* [What needs to be done] Find the lines below that include the word "begin" and state how many there are, adding nothing.

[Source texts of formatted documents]
......

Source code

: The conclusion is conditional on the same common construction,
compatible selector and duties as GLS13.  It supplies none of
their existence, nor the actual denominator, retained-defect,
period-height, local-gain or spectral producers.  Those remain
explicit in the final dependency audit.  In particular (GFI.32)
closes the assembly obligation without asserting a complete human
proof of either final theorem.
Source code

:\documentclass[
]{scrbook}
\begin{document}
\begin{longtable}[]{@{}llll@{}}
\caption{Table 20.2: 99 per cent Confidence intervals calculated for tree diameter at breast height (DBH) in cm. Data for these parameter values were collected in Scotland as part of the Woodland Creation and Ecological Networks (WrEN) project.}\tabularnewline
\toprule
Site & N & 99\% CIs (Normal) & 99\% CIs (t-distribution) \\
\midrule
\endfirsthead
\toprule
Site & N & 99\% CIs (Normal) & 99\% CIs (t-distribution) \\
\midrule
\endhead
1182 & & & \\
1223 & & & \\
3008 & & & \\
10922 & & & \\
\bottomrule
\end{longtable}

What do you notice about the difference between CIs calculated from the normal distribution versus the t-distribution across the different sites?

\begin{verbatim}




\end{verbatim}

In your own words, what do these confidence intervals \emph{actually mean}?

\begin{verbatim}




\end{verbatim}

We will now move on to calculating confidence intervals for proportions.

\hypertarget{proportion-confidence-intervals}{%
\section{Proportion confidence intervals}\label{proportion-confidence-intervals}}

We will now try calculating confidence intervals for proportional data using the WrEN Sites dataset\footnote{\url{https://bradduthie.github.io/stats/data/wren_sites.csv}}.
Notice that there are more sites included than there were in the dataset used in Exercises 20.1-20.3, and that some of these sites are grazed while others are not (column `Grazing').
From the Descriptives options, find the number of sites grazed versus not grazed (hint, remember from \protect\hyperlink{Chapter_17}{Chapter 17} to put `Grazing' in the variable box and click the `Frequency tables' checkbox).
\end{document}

......

* [Response area] 4